TASK REQUIREMENTS:
Below are some records; output exactly the lines from the line with "Zonemaster er beregnet" to the line with "domener i [Spørsmål 12](#q12).", both ends kept, and nothing more.

[[ DATA FOR THIS TASK, beginning ]]

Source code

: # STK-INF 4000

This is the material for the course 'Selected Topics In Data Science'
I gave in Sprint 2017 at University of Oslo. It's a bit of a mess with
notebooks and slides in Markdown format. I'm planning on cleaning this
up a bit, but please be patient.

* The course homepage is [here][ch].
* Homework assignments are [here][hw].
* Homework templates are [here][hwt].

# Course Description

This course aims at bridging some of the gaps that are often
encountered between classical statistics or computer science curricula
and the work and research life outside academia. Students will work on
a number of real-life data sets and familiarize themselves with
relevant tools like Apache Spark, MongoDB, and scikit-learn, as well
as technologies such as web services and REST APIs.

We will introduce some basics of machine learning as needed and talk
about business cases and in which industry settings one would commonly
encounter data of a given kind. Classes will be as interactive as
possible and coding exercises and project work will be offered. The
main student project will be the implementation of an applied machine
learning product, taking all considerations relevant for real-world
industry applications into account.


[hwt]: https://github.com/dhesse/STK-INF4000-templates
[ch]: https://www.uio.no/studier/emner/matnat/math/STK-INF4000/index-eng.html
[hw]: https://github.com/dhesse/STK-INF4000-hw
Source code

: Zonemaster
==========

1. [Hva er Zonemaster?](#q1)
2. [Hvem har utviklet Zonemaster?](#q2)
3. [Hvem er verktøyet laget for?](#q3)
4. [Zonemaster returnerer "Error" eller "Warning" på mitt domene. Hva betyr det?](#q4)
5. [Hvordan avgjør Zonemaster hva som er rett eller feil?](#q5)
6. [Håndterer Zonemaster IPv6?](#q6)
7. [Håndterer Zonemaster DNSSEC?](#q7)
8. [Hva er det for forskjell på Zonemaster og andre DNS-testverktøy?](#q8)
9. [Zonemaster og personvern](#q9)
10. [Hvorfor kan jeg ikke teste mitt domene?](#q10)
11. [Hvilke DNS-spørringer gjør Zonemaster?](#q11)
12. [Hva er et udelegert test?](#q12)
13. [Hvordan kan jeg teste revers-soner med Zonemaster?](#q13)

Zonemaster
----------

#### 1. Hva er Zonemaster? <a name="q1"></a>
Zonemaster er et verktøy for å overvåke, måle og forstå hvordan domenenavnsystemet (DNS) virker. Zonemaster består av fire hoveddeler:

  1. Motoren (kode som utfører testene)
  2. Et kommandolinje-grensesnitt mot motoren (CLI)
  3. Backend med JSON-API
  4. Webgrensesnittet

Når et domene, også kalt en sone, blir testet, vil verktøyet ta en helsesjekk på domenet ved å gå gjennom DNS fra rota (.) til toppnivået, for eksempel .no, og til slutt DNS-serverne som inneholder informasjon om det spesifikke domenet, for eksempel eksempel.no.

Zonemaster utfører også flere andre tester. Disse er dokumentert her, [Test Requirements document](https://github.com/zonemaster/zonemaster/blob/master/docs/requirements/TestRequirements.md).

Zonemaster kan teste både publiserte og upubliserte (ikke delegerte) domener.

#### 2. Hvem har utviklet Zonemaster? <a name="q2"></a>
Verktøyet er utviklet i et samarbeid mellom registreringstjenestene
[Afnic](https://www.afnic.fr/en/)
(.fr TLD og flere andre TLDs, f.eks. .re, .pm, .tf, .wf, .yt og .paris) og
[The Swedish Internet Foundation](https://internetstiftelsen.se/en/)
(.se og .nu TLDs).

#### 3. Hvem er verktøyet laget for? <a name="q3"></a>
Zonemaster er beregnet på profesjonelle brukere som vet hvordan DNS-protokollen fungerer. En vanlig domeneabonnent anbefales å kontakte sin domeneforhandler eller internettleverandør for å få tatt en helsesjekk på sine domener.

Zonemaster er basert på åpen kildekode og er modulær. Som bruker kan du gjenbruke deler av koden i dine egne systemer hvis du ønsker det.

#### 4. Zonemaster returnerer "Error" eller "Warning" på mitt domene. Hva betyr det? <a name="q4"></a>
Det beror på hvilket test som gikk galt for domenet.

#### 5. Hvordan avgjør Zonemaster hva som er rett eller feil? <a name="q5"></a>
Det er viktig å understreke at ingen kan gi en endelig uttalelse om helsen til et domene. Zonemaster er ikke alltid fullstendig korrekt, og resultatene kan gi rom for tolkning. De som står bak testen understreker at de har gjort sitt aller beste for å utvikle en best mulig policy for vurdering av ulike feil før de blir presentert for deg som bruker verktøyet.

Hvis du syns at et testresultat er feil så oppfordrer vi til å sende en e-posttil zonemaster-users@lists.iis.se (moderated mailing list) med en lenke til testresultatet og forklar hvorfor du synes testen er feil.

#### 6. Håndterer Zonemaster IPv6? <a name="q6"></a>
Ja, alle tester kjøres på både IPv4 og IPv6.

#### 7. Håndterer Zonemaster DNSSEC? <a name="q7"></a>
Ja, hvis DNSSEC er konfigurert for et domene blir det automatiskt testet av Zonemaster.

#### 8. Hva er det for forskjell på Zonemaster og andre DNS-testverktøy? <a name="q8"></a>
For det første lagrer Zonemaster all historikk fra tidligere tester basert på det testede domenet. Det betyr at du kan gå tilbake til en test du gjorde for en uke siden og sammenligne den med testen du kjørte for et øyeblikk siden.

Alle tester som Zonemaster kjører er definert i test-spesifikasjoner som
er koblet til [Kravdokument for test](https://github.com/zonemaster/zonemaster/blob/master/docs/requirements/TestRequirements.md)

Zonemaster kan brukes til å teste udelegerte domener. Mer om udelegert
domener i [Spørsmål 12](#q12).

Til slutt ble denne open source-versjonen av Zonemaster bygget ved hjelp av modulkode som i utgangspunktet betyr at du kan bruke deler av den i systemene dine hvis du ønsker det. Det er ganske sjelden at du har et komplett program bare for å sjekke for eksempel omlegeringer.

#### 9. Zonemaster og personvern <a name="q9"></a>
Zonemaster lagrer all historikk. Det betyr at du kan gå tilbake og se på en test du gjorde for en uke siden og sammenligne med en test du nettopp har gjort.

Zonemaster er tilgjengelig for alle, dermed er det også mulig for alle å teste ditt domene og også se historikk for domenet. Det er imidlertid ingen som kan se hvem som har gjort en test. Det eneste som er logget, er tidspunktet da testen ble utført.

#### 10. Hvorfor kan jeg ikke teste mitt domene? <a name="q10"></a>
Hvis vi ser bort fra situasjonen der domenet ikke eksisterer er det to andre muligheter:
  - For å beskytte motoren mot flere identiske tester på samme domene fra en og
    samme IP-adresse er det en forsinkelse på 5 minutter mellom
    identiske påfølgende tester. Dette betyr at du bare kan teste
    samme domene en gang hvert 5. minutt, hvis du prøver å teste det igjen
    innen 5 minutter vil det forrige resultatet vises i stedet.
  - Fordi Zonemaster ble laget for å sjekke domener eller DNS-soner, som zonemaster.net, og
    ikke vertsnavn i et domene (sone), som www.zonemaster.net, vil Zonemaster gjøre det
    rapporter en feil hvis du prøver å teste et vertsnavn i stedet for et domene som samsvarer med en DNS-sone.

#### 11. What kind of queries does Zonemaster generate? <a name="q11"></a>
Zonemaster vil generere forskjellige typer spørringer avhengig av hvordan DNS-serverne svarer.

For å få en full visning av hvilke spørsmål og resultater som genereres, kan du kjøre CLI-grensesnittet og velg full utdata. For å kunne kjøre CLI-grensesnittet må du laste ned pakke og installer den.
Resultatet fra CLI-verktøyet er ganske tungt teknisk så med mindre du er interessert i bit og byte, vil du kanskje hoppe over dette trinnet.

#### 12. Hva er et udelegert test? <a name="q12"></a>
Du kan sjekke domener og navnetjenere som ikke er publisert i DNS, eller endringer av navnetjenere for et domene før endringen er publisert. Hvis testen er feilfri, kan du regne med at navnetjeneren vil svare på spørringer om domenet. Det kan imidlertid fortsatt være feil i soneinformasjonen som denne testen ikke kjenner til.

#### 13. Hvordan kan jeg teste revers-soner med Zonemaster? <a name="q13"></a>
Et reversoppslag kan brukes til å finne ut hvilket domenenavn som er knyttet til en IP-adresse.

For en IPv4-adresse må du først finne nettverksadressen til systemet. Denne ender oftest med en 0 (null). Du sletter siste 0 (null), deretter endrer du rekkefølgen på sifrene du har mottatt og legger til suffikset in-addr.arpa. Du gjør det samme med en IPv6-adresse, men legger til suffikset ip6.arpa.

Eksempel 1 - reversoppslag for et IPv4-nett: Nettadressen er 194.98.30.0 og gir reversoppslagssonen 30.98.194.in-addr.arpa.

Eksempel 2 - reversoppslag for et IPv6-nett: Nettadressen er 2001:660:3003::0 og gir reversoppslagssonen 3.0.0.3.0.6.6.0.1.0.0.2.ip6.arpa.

[[ DATA FOR THIS TASK, end ]]

FINISHED TASK:
Zonemaster er beregnet på profesjonelle brukere som vet hvordan DNS-protokollen fungerer. En vanlig domeneabonnent anbefales å kontakte sin domeneforhandler eller internettleverandør for å få tatt en helsesjekk på sine domener.

Zonemaster er basert på åpen kildekode og er modulær. Som bruker kan du gjenbruke deler av koden i dine egne systemer hvis du ønsker det.

#### 4. Zonemaster returnerer "Error" eller "Warning" på mitt domene. Hva betyr det? <a name="q4"></a>
Det beror på hvilket test som gikk galt for domenet.

#### 5. Hvordan avgjør Zonemaster hva som er rett eller feil? <a name="q5"></a>
Det er viktig å understreke at ingen kan gi en endelig uttalelse om helsen til et domene. Zonemaster er ikke alltid fullstendig korrekt, og resultatene kan gi rom for tolkning. De som står bak testen understreker at de har gjort sitt aller beste for å utvikle en best mulig policy for vurdering av ulike feil før de blir presentert for deg som bruker verktøyet.

Hvis du syns at et testresultat er feil så oppfordrer vi til å sende en e-posttil zonemaster-users@lists.iis.se (moderated mailing list) med en lenke til testresultatet og forklar hvorfor du synes testen er feil.

#### 6. Håndterer Zonemaster IPv6? <a name="q6"></a>
Ja, alle tester kjøres på både IPv4 og IPv6.

#### 7. Håndterer Zonemaster DNSSEC? <a name="q7"></a>
Ja, hvis DNSSEC er konfigurert for et domene blir det automatiskt testet av Zonemaster.

#### 8. Hva er det for forskjell på Zonemaster og andre DNS-testverktøy? <a name="q8"></a>
For det første lagrer Zonemaster all historikk fra tidligere tester basert på det testede domenet. Det betyr at du kan gå tilbake til en test du gjorde for en uke siden og sammenligne den med testen du kjørte for et øyeblikk siden.

Alle tester som Zonemaster kjører er definert i test-spesifikasjoner som
er koblet til [Kravdokument for test](https://github.com/zonemaster/zonemaster/blob/master/docs/requirements/TestRequirements.md)

Zonemaster kan brukes til å teste udelegerte domener. Mer om udelegert
domener i [Spørsmål 12](#q12).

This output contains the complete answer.